In part because both Sadie and Sunny carry the strongarmed humor of their dad while understandably dispensing of the dumb-humored masculinity of Adam Sandler’s breakthrough hits like Happy Gilmore, Billy Madison, Big Daddy, and the rest of that canon. Sunny’s movie in 2023, You Are So Not Invited to My Bat Mitzvah, is the kind of teen comedy I don’t like about 90% of the time, but it picks its pocket in jokes at just the right moments and hits at a surprising clip. Roommates does about the same.

The film follows Devon (Sadie Sandler) through her freshman year of college, where she meets her new roommate Celeste (Chloe East), who befriends her before slowly making her life a living hell through gaslighting and using Devon’s idyllic family life against her. It’s a familiar setup, but the film earns its keep in the specifics of how it plays the friendship-turned-nightmare dynamic, largely because East is genuinely great and convincing in the role. Celeste is the kind of character you can’t quite pin down the motivations of, even when it’s obvious something is going on behind the curtain. It’s a more nuanced performance than this kind of movie usually asks for or receives.

It also helps that the supporting cast either gets worthy storylines and real screentime, or lands great jokes. Sarah Sherman, Martin Herlihy, Nick Kroll, Natasha Lyonne, and Billy Bryk all make do with what they’re given, and while the cameos still stick out the way they tend to in the Sandler family’s movies, they’re not nearly as self-serving or stale as they felt in Happy Gilmore 2 or even at times in Hustle.

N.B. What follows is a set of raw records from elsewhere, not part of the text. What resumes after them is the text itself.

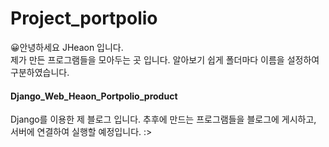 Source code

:# Project_portpolio

😀안녕하세요 JHeaon 입니다. <br>
제가 만든 프로그램들을 모아두는 곳 입니다. 알아보기 쉽게 폴더마다 이름을 설정하여 구분하였습니다.


#### Django_Web_Heaon_Portpolio_product

Django를 이용한 제 블로그 입니다. 추후에 만드는 프로그램들을 블로그에 게시하고, 서버에 연결하여 실행할 예정입니다. :>

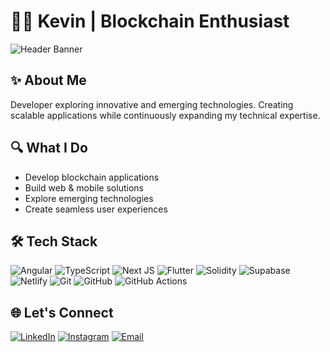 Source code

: # 👨‍💻 Kevin | Blockchain Enthusiast

![Header Banner](https://img.shields.io/badge/Blockchain-Developer-blue?style=for-the-badge)

## ✨ About Me
Developer exploring innovative and emerging technologies. Creating scalable applications while continuously expanding my technical expertise.

## 🔍 What I Do
- Develop blockchain applications
- Build web & mobile solutions
- Explore emerging technologies
- Create seamless user experiences

## 🛠️ Tech Stack
![Angular](https://img.shields.io/badge/angular-%23DD0031.svg?style=flat-square&logo=angular&logoColor=white)
![TypeScript](https://img.shields.io/badge/typescript-%23007ACC.svg?style=flat-square&logo=typescript&logoColor=white)
![Next JS](https://img.shields.io/badge/Next-black?style=flat-square&logo=next.js&logoColor=white)
![Flutter](https://img.shields.io/badge/Flutter-%2302569B.svg?style=flat-square&logo=Flutter&logoColor=white)
![Solidity](https://img.shields.io/badge/Solidity-%23363636.svg?style=flat-square&logo=solidity&logoColor=white)
![Supabase](https://img.shields.io/badge/Supabase-3ECF8E?style=flat-square&logo=supabase&logoColor=white)
![Netlify](https://img.shields.io/badge/netlify-%23000000.svg?style=flat-square&logo=netlify&logoColor=#00C7B7)
![Git](https://img.shields.io/badge/git-%23F05033.svg?style=flat-square&logo=git&logoColor=white)
![GitHub](https://img.shields.io/badge/github-%23121011.svg?style=flat-square&logo=github&logoColor=white)
![GitHub Actions](https://img.shields.io/badge/github%20actions-%232671E5.svg?style=flat-square&logo=githubactions&logoColor=white)

## 🌐 Let's Connect
[![LinkedIn](https://img.shields.io/badge/LinkedIn-%230077B5.svg?logo=linkedin&logoColor=white)](https://linkedin.com/in/yohaneskevingilangpratama)
[![Instagram](https://img.shields.io/badge/Instagram-%23E4405F.svg?logo=Instagram&logoColor=white)](https://instagram.com/yohanes_kevin)
[![Email](https://img.shields.io/badge/Email-D14836?logo=gmail&logoColor=white)](mailto:yohanes123kevin123@gmail.com)
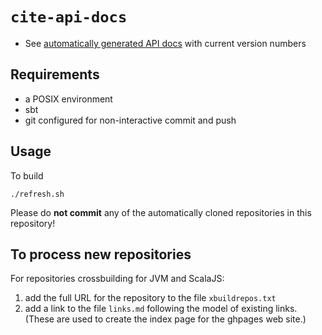 # `cite-api-docs`

- See [automatically generated API docs](https://cite-architecture.github.io/cite-api-docs) with current version numbers


## Requirements

- a POSIX environment
- sbt
- git configured for non-interactive commit and push

## Usage

To build

    ./refresh.sh

Please do **not commit** any of the automatically cloned repositories in this repository!


## To process new repositories

For repositories crossbuilding for JVM and ScalaJS:

1. add the full URL for the repository to the file `xbuildrepos.txt`
2. add a link to the file `links.md` following the model of existing links.  (These are used to create the index page for the ghpages web site.)

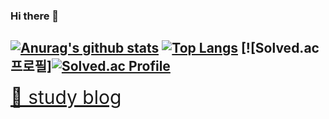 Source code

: ### Hi there 👋
[![Anurag's github stats](https://github-readme-stats.vercel.app/api?username=ag502&theme=react&show_icons=true&hide=stars,issues&count_private=true)](https://github.com/anuraghazra/github-readme-stats)
[![Top Langs](https://github-readme-stats.vercel.app/api/top-langs/?username=ag502&layout=compact)](https://github.com/anuraghazra/github-readme-stats)
[![Solved.ac
프로필][![Solved.ac Profile](http://mazassumnida.wtf/api/v2/generate_badge?boj=ag502)](https://solved.ac/ag502/)
----
<a href="https://velog.io/@ag502" style="font-size: 30px">📗 study blog</a>
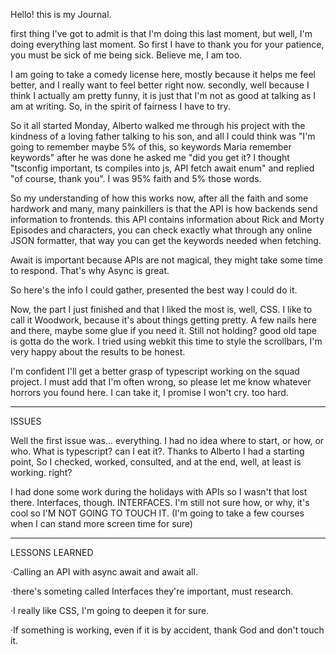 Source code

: Hello! this is my Journal.

first thing I've got to admit is that I'm doing this last moment, but well, I'm doing everything last moment. So first I have to thank you for your patience, you must be sick of me being sick. Believe me, I am too.

I am going to take a comedy license here, mostly because it helps me feel better, and I really want to feel better right now. secondly, well because I think I actually am pretty funny, it is just that I'm not as good at talking as I am at writing. So, in the spirit of fairness I have to try.

So it all started Monday, Alberto walked me through his project with the kindness of a loving father talking to his son, and all I could think was "I'm going to remember maybe 5% of this, so keywords Maria remember keywords" after he was done he asked me "did you get it? I thought "tsconfig important, ts compiles into js, API fetch await enum" and replied "of course, thank you". I was 95% faith and 5% those words.

So my understanding of how this works now, after all the faith and some hardwork and many, many painkillers is that the API is how backends send information to frontends. this API contains information about Rick and Morty Episodes and characters, you can check exactly what through any online JSON formatter, that way you can get the keywords needed when fetching.

Await is important because APIs are not magical, they might take some time to respond. That's why Async is great.

So here's the info I could gather, presented the best way I could do it.

Now, the part I just finished and that I liked the most is, well, CSS. I like to call it Woodwork, because it's about things getting pretty. A few nails here and there, maybe some glue if you need it. Still not holding? good old tape is gotta do the work. I tried using webkit this time to style the scrollbars, I'm very happy about the results to be honest. 

I'm confident I'll get a better grasp of typescript working on the squad project. I must add that I'm often wrong, so please let me know whatever horrors you found here. I can take it, I promise I won't cry. too hard.

----------------------------------------------

ISSUES

Well the first issue was... everything. I had no idea where to start, or how, or who. What is typescript? can I eat it?. Thanks to Alberto I had a starting point, So I checked, worked, consulted, and at the end, well, at least is working. right?

I had done some work during the holidays with APIs so I wasn't that lost there. Interfaces, though. INTERFACES. I'm still not sure how, or why, it's cool so I'M NOT GOING TO TOUCH IT. (I'm going to take a few courses when I can stand more screen time for sure)


----------------------------------------------

LESSONS LEARNED

·Calling an API with async await and await all.

·there's someting called Interfaces they're important, must research.

·I really like CSS, I'm going to deepen it for sure.

·If something is working, even if it is by accident, thank God and don't touch it.
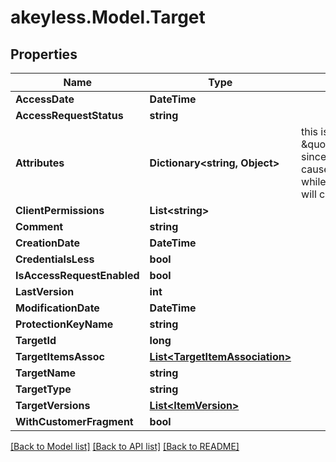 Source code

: # akeyless.Model.Target

## Properties

Name | Type | Description | Notes
------------ | ------------- | ------------- | -------------
**AccessDate** | **DateTime** |  | [optional] 
**AccessRequestStatus** | **string** |  | [optional] 
**Attributes** | **Dictionary&lt;string, Object&gt;** | this is not \&quot;omitempty\&quot; since an empty value causes no update while an empty map will clear the attributes | [optional] 
**ClientPermissions** | **List&lt;string&gt;** |  | [optional] 
**Comment** | **string** |  | [optional] 
**CreationDate** | **DateTime** |  | [optional] 
**CredentialsLess** | **bool** |  | [optional] 
**IsAccessRequestEnabled** | **bool** |  | [optional] 
**LastVersion** | **int** |  | [optional] 
**ModificationDate** | **DateTime** |  | [optional] 
**ProtectionKeyName** | **string** |  | [optional] 
**TargetId** | **long** |  | [optional] 
**TargetItemsAssoc** | [**List&lt;TargetItemAssociation&gt;**](TargetItemAssociation.md) |  | [optional] 
**TargetName** | **string** |  | [optional] 
**TargetType** | **string** |  | [optional] 
**TargetVersions** | [**List&lt;ItemVersion&gt;**](ItemVersion.md) |  | [optional] 
**WithCustomerFragment** | **bool** |  | [optional] 

[[Back to Model list]](../README.md#documentation-for-models) [[Back to API list]](../README.md#documentation-for-api-endpoints) [[Back to README]](../README.md)

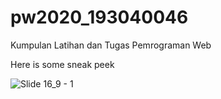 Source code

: # pw2020_193040046
Kumpulan Latihan dan Tugas Pemrograman Web


Here is some sneak peek


![Slide 16_9 - 1](https://user-images.githubusercontent.com/58410032/133476421-b9c9bb26-6c7f-4834-b810-14eaafb2f6f0.png)
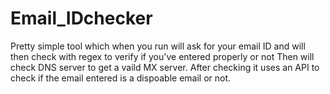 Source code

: # Email_IDchecker
Pretty simple tool which when you run will ask for your email ID and will then check with regex to verify if you've entered properly or not 
Then will check DNS server to get a vaild MX server.
After checking it uses an API to check if the email entered is a dispoable email or not.

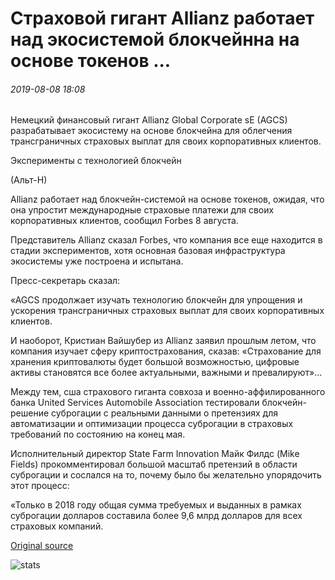 # Страховой гигант Allianz работает над экосистемой блокчейнна на основе токенов ...

###### 2019-08-08 18:08

Немецкий финансовый гигант Allianz Global Corporate sE (AGCS) разрабатывает экосистему на основе блокчейна для облегчения трансграничных страховых выплат для своих корпоративных клиентов.

Эксперименты с технологией блокчейн

(Альт-Н)

Allianz работает над блокчейн-системой на основе токенов, ожидая, что она упростит международные страховые платежи для своих корпоративных клиентов, сообщил Forbes 8 августа.

Представитель Allianz сказал Forbes, что компания все еще находится в стадии экспериментов, хотя основная базовая инфраструктура экосистемы уже построена и испытана.

Пресс-секретарь сказал:

«AGCS продолжает изучать технологию блокчейн для упрощения и ускорения трансграничных страховых выплат для своих корпоративных клиентов.

И наоборот, Кристиан Вайшубер из Allianz заявил прошлым летом, что компания изучает сферу криптострахования, сказав: «Страхование для хранения криптовалюты будет большой возможностью, цифровые активы становятся все более актуальными, важными и превалируют»...

Между тем, сша страхового гиганта совхоза и военно-аффилированного банка United Services Automobile Association тестировали блокчейн-решение суброгации с реальными данными о претензиях для автоматизации и оптимизации процесса суброгации в страховых требований по состоянию на конец мая.

Исполнительный директор State Farm Innovation Майк Филдс (Mike Fields) прокомментировал большой масштаб претензий в области суброгации и сослался на то, почему было бы желательно упорядочить этот процесс:

«Только в 2018 году общая сумма требуемых и выданных в рамках суброгации долларов составила более 9,6 млрд долларов для всех страховых компаний.

[Original source](https://cointelegraph.com/news/insurance-giant-allianz-is-working-on-a-token-based-blockchain-ecosystem)

![stats](https://c.statcounter.com/11760860/0/a89fa40b/1/ "stats") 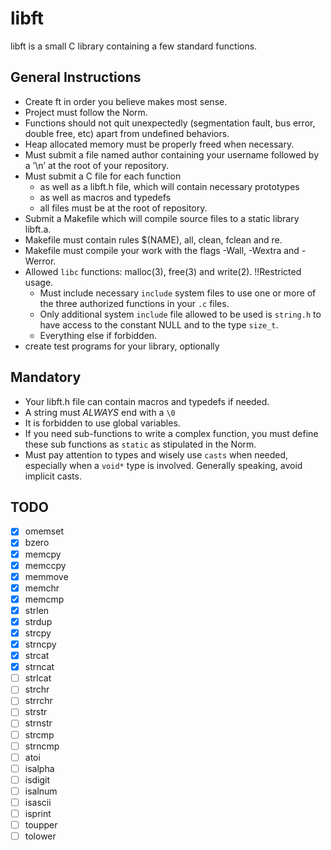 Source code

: # libft

libft is a small C library containing a few standard functions.

## General Instructions

- Create ft in order you believe makes most sense.
- Project must follow the Norm.
- Functions should not quit unexpectedly (segmentation fault, bus error, double
free, etc) apart from undefined behaviors.
- Heap allocated memory must be properly freed when necessary.
- Must submit a file named author containing your username followed by a ’\n’
at the root of your repository.
- Must submit a C file for each function 
  - as well as a libft.h file, which will contain necessary prototypes 
  - as well as macros and typedefs
  - all files must be at the root of repository.
- Submit a Makefile which will compile source files to a static library libft.a.
- Makefile must contain rules $(NAME), all, clean, fclean and re.
- Makefile must compile your work with the flags -Wall, -Wextra and -Werror.
- Allowed `libc` functions: malloc(3), free(3) and write(2). !!Restricted usage.
  - Must include necessary `include` system files to use one or more of the 
  three authorized functions in your `.c` files.
  - Only additional system `include` file allowed to be  used is `string.h` 
  to have access to the constant NULL and to the type `size_t`.
  - Everything else if forbidden.
- create test programs for your library, optionally

## Mandatory

- Your libft.h file can contain macros and typedefs if needed.
- A string must *ALWAYS* end with a `\0`
- It is forbidden to use global variables.
- If you need sub-functions to write a complex function, you must define these 
sub functions as `static` as stipulated in the Norm.
- Must pay attention to types and wisely use `casts` when needed, especially 
when a `void*` type is involved. Generally speaking, avoid implicit casts.

## TODO

 - [x] omemset
 - [x] bzero
 - [x] memcpy
 - [x] memccpy
 - [x] memmove
 - [x] memchr
 - [x] memcmp
 - [x] strlen
 - [x] strdup
 - [x] strcpy
 - [x] strncpy
 - [x] strcat
 - [x] strncat
 - [ ] strlcat
 - [ ] strchr
 - [ ] strrchr
 - [ ] strstr
 - [ ] strnstr
 - [ ] strcmp
 - [ ] strncmp
 - [ ] atoi
 - [ ] isalpha
 - [ ] isdigit
 - [ ] isalnum
 - [ ] isascii
 - [ ] isprint
 - [ ] toupper
 - [ ] tolower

I’m sure I’m grading this on something of a curve, because I never really venture to watch this kind of movie on Netflix given how low the batting average is. But there’s real juice to both of the Sandler daughters, and I think their movies are genuinely solid, even if they are kind of the same movie again and again. Teen and young adult drama that’s a bit formulaic, never too self-serious, fun in the moment and light on its feet. Roommates is no exception. The awkwardness and cringy humor comes and goes, and you’re almost always four steps ahead of where the story is heading. But there have been far worse uses of everyone’s talents involved here, and I can’t get too worked up about it.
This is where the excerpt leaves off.